The books I like to read more than any others are works of historical fiction set in and around World War II.  Give me a new novel by David Downing, Joseph Kanon or Alan Furst, particularly Alan Furst, and everything else I need to do can go to Hell in a hand basket from the moment I crack the front cover until I finish every last word. I’m not saying that Marc Cirigliano is catching up to Furst in terms of style or output and in fact he’s writing about another war – World War I. But the book I just read, A Restless Spirit, The Last Months of Manfred von Richthofen, excited me and made me hope we will see more such treatments from a professor of art history who knows how to tell a good tale.

ace                It wasn’t until I started reading A Restless Spirit that I remembered that we are, in fact, in the middle of the centenary of World War I.  And while a few WWI memorial organizations  and events have sprung up here and there, you can wander around Washington, D.C. and easily miss the WWI Memorial which was erected in a secluded spot on the edge of the Mall to honor DC residents who died in that war.  Meanwhile, the National World War II monument sits between the Washington Monument and the Lincoln Memorial, and if that’s not enough, you can always go across the Potomac and visit the splendid Marine Corps – Iwo Jima memorial which commemorates the great Joe Rosenthal photo of Mt. Suribachi as the men of Company E, 2nd Battalion unfurled the flag.

We only fought for 18 months in World War I and our total casualties, dead and wounded, were slightly more than 50,000 men. We had that many casualties of Confederate and Union fighting men in four days at Gettysburg, and between the British Isles and the Empire, the cost in dead alone from World War I was almost 2 million men.  That perhaps explains why the First World War holds just a sliver of the popular imagination when compared to World War II.  But in many respects, World War I may have been more important in terms of shaping subsequent events.  Both Hitler and Stalin were products of how their countries were ravaged between 1914 and 1918 and it’s doubtful that we would have had World War II if those regimes had not emerged from the chaos and destructiveness of what we now call the Great War.

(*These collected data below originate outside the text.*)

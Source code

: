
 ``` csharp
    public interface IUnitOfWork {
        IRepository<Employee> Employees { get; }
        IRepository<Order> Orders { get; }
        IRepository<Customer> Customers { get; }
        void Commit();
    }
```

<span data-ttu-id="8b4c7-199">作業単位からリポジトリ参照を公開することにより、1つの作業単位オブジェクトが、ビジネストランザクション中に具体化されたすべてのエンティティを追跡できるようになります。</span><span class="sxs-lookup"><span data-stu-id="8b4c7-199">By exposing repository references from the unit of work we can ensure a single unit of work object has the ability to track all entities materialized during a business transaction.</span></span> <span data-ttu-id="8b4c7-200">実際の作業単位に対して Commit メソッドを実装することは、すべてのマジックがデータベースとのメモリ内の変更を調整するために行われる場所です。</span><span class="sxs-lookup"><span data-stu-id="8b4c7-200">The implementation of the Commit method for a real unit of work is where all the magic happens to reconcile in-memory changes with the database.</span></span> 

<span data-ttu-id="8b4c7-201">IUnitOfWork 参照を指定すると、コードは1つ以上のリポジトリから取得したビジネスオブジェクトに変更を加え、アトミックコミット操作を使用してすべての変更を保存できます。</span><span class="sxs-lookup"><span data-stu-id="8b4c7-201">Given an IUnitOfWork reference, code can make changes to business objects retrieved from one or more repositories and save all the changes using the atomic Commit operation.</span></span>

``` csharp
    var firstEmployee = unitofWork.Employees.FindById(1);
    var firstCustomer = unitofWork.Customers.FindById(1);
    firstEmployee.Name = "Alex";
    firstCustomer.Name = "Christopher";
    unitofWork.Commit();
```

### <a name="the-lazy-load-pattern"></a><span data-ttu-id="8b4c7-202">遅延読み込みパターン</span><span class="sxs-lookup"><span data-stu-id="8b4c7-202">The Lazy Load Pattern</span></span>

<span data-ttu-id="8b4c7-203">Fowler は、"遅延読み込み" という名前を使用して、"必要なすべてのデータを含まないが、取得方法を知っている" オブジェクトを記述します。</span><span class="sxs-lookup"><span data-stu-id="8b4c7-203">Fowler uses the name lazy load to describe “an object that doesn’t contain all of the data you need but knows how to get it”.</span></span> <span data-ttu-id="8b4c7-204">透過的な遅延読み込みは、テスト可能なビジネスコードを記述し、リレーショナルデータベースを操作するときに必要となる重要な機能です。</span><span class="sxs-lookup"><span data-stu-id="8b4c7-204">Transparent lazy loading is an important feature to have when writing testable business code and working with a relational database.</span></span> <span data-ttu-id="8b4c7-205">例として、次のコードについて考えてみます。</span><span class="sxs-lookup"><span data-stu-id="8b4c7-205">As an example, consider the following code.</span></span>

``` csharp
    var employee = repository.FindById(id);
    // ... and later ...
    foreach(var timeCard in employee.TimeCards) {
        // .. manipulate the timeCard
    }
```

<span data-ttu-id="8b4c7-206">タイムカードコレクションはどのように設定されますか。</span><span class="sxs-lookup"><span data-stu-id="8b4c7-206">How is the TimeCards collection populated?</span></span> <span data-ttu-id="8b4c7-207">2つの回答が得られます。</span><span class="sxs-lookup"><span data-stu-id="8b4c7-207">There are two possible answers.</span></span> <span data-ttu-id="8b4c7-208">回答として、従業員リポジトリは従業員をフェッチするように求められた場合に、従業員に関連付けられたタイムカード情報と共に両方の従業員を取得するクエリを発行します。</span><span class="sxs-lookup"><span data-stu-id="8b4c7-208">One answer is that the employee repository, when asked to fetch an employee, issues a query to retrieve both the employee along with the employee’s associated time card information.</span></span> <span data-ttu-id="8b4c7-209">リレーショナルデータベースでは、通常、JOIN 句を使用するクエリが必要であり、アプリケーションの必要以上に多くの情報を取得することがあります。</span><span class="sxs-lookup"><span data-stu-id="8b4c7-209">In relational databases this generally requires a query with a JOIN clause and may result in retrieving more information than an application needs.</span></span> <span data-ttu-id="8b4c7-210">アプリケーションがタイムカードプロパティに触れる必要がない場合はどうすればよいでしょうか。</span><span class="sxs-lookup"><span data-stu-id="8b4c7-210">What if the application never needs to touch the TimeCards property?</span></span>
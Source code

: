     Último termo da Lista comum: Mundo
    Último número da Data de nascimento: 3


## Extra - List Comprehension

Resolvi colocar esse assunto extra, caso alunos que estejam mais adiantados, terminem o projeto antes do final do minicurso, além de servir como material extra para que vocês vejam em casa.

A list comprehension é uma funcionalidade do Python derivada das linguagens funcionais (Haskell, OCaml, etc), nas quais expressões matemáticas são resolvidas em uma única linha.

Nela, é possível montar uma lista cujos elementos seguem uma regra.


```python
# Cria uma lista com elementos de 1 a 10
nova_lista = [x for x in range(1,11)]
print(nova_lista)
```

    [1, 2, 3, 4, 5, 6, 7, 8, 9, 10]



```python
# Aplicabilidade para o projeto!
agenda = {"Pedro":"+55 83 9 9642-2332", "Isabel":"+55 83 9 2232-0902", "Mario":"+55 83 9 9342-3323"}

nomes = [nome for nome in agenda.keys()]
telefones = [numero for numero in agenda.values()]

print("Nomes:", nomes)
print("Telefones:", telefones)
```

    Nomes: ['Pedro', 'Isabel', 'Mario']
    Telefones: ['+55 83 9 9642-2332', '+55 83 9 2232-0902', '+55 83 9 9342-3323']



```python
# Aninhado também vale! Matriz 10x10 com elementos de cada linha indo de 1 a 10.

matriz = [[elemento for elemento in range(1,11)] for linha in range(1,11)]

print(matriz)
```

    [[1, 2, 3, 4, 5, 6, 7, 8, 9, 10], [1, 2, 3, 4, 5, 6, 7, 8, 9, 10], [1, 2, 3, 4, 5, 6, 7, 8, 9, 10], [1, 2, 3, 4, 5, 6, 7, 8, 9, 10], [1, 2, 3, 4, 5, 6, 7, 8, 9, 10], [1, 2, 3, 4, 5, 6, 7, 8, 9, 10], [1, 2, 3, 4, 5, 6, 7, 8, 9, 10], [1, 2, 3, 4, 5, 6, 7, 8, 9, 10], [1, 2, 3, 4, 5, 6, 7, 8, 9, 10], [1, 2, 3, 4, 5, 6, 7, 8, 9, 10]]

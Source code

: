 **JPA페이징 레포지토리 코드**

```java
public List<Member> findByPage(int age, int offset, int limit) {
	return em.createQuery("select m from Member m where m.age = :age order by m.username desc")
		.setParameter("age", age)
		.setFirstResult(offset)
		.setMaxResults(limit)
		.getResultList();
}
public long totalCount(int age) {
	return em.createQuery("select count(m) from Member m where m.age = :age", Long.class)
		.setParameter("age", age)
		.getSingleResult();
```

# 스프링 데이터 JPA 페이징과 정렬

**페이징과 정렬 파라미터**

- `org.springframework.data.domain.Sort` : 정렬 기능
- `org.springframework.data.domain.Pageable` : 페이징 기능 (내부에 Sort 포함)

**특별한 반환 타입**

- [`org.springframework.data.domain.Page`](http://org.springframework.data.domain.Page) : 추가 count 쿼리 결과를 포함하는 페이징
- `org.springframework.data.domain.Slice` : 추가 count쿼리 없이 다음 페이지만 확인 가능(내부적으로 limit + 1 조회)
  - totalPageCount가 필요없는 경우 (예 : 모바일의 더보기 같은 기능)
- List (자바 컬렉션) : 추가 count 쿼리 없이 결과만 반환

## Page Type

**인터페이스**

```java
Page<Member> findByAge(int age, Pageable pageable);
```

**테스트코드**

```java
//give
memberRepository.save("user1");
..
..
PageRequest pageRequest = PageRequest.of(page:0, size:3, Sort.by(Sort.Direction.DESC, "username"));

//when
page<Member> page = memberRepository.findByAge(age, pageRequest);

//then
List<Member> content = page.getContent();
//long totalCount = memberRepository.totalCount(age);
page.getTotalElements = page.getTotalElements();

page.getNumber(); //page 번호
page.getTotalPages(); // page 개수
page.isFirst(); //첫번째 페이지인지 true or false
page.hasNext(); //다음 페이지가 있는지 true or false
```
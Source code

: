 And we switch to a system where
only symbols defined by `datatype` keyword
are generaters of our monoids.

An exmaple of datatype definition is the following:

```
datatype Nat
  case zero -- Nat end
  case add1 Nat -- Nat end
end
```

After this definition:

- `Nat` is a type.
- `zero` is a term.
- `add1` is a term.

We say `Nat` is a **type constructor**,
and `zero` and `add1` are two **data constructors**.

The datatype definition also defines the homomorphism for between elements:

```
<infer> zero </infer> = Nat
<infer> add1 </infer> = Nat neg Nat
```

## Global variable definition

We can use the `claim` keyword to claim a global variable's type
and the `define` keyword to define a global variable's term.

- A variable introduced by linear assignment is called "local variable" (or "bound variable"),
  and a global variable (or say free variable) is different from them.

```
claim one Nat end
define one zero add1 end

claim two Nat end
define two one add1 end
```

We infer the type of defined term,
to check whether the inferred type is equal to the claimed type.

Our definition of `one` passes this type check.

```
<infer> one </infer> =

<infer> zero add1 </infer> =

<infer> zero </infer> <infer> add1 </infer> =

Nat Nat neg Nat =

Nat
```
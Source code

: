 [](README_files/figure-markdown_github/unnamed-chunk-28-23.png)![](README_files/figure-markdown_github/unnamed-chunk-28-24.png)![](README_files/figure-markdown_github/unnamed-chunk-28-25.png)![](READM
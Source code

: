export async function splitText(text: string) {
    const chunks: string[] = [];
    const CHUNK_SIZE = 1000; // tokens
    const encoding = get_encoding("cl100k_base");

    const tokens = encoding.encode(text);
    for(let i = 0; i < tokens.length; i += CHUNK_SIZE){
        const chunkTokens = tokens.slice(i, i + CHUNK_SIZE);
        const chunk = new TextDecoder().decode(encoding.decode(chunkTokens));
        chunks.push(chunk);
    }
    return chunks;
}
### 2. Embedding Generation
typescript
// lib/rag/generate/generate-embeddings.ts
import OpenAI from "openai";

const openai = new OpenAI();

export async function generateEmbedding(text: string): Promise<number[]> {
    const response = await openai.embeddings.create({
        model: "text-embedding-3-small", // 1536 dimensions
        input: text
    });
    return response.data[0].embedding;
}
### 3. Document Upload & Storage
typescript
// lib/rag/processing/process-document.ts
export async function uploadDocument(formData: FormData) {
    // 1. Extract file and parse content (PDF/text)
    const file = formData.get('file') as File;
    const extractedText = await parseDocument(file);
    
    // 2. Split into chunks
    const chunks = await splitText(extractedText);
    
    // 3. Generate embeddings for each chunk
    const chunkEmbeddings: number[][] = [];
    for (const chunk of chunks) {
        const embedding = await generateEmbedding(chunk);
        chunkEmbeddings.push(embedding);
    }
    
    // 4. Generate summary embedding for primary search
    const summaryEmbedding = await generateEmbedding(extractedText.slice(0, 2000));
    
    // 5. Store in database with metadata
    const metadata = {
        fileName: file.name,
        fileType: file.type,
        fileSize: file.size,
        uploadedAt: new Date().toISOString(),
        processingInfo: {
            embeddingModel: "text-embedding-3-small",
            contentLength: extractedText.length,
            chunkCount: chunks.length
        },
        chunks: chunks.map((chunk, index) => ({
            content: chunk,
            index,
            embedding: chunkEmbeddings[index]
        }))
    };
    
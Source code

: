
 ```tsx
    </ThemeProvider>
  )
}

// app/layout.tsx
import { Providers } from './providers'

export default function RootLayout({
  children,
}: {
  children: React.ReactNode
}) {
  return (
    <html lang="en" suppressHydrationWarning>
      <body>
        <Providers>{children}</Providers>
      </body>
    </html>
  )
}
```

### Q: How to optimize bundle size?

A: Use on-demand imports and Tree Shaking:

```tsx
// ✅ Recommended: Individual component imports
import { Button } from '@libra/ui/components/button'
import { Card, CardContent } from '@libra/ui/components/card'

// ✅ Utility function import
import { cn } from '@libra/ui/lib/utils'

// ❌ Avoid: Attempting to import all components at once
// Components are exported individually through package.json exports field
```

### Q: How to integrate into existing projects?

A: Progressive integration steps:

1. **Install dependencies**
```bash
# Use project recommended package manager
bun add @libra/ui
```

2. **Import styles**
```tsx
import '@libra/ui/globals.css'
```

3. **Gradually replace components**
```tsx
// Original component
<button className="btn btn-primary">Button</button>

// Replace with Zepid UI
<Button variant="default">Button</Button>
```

The terrible cost of the war is brought home in vivid detail by Cirigliano’s descriptions of the air battles engaged in by Manfred von Richthofen, a.k.a the Red Baron, whose 80 combat victories not only made him the leading fighter ace of the war, but transformed public consciousness about the value of air technology both during and after the war.  Richthofen, who came from Prussian nobility, was in military service from the day the war began until he died in April, 1918.  He led by example, was fearless in combat and in one month alone was credited with more than 20 enemy kills.

The author nicely weaves portraits of air combat with the day-to-day soldiering duties on the ground; the text puts the reader onto the battlefield, behind the lines, whatever and wherever troops were encamped or making ready for the next attack or defense against the foe.  But within this stressful and dangerous narrative another portrait emerges, that of Richthofen the outdoorsman and hunter who got away from the strains and harm of war by taking his Mauser into the woods.

I really liked the descriptions of Richthofen tramping through the forests around his native Schweidnitz and other spots.  The author tells us that he writes to illustrate “cooperation, self-development, conflict resolution and peace as essential components of the human experience,” and he ties this all together in fulsome descriptions of Richthofen hunting elk and boar. As you can tell, I really enjoyed reading this work and you’ll like it too.